• **WHAT THE TASK REQUIRES**
After locating the line that contains "Case Development Guide|TcDevelGuide]]" in the records below, write out exactly that line and each line after it through the one that contains "new test suites]]", and nothing else.

___ INFORMATION

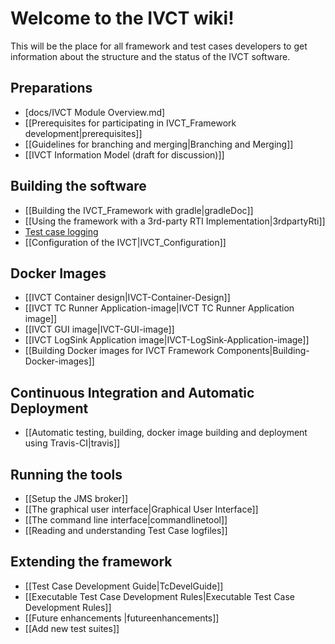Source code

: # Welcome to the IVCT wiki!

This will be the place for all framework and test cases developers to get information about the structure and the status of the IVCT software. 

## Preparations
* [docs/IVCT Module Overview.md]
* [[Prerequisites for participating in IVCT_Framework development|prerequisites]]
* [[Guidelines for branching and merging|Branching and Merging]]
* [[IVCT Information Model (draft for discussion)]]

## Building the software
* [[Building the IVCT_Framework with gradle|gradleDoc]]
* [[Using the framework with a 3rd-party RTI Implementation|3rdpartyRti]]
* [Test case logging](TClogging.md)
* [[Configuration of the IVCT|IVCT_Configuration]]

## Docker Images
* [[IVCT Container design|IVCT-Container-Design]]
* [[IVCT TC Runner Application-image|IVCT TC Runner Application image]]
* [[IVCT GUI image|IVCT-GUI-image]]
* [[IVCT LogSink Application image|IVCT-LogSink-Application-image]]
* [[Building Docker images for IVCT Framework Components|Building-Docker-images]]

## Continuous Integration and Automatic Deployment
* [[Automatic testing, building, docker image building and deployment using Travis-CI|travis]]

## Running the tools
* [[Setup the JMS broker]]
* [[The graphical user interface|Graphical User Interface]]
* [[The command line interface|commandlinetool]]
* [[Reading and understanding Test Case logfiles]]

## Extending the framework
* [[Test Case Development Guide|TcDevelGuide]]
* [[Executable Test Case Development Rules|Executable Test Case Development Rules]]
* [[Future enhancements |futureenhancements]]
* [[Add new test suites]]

______
___ INFORMATION

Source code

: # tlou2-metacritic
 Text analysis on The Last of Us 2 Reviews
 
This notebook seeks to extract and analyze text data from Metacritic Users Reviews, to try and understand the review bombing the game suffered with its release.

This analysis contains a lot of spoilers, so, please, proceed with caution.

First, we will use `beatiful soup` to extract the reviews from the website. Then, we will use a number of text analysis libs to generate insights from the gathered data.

______

• **WRITTEN RESPONSE**
* [[Test Case Development Guide|TcDevelGuide]]
* [[Executable Test Case Development Rules|Executable Test Case Development Rules]]
* [[Future enhancements |futureenhancements]]
* [[Add new test suites]]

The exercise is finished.